Goal of the exercise »
Look through the records, and wherever the string "강남구에서" turns up, copy out that line.

Entries provided »
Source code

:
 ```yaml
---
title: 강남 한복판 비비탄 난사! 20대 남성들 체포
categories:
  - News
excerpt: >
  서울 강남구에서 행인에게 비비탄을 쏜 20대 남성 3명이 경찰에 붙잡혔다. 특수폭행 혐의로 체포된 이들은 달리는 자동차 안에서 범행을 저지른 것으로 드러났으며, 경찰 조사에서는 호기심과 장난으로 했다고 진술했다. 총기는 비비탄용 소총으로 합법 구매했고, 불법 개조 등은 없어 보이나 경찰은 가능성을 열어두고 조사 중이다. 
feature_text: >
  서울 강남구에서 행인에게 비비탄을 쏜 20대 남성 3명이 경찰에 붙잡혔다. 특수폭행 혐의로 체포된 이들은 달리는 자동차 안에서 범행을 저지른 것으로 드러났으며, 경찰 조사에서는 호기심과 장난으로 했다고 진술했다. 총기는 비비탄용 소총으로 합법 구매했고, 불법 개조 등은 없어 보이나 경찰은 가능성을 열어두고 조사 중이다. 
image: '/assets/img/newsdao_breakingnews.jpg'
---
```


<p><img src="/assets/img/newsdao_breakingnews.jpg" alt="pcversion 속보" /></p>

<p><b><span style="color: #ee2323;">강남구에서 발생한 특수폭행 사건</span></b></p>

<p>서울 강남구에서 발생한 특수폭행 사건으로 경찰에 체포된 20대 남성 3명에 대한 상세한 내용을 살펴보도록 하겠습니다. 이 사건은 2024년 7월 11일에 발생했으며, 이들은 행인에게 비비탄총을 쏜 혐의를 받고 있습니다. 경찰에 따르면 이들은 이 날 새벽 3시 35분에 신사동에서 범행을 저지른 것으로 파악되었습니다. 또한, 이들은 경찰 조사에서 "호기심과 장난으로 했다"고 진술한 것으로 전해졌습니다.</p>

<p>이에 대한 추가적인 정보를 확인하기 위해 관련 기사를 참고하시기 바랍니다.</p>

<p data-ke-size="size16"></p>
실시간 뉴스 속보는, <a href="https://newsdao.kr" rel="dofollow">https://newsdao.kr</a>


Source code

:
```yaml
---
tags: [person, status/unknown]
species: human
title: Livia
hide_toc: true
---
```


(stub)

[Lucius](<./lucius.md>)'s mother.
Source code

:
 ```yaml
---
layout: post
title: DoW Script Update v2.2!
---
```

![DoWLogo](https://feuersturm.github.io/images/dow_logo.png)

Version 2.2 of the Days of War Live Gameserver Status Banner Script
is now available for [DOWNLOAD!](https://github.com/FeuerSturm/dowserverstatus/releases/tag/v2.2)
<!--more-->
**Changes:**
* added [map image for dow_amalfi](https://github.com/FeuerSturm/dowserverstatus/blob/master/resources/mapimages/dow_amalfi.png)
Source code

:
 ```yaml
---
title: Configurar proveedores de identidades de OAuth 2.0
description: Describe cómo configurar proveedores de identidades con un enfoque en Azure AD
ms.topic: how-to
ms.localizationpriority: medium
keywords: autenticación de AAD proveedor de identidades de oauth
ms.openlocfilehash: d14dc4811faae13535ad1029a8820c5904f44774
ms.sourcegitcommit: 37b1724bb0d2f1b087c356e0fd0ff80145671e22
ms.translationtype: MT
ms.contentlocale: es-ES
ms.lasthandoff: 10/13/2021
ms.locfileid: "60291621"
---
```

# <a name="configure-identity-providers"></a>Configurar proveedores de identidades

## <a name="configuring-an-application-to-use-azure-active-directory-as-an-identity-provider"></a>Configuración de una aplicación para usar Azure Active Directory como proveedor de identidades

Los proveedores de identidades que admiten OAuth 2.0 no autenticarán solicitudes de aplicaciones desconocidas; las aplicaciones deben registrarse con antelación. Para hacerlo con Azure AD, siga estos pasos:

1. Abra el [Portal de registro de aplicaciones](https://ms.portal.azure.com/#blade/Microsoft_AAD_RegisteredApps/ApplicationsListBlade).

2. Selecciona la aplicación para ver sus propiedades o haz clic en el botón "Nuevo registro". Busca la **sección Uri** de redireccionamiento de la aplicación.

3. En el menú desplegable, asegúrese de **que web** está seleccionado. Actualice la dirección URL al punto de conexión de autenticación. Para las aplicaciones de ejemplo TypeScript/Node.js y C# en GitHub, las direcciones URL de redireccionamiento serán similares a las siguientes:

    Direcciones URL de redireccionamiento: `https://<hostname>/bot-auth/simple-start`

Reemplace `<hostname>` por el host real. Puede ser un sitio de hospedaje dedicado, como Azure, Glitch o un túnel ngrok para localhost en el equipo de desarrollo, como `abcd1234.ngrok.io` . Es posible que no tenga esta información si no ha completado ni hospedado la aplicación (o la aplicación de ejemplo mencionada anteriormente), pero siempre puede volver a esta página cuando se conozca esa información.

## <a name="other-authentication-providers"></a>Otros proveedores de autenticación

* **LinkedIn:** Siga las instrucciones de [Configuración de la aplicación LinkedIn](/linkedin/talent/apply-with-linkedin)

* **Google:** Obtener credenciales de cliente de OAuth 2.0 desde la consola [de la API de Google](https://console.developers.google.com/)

Result »
  서울 강남구에서 행인에게 비비탄을 쏜 20대 남성 3명이 경찰에 붙잡혔다. 특수폭행 혐의로 체포된 이들은 달리는 자동차 안에서 범행을 저지른 것으로 드러났으며, 경찰 조사에서는 호기심과 장난으로 했다고 진술했다. 총기는 비비탄용 소총으로 합법 구매했고, 불법 개조 등은 없어 보이나 경찰은 가능성을 열어두고 조사 중이다. 
  서울 강남구에서 행인에게 비비탄을 쏜 20대 남성 3명이 경찰에 붙잡혔다. 특수폭행 혐의로 체포된 이들은 달리는 자동차 안에서 범행을 저지른 것으로 드러났으며, 경찰 조사에서는 호기심과 장난으로 했다고 진술했다. 총기는 비비탄용 소총으로 합법 구매했고, 불법 개조 등은 없어 보이나 경찰은 가능성을 열어두고 조사 중이다. 
<p><b><span style="color: #ee2323;">강남구에서 발생한 특수폭행 사건</span></b></p>
<p>서울 강남구에서 발생한 특수폭행 사건으로 경찰에 체포된 20대 남성 3명에 대한 상세한 내용을 살펴보도록 하겠습니다. 이 사건은 2024년 7월 11일에 발생했으며, 이들은 행인에게 비비탄총을 쏜 혐의를 받고 있습니다. 경찰에 따르면 이들은 이 날 새벽 3시 35분에 신사동에서 범행을 저지른 것으로 파악되었습니다. 또한, 이들은 경찰 조사에서 "호기심과 장난으로 했다"고 진술한 것으로 전해졌습니다.</p>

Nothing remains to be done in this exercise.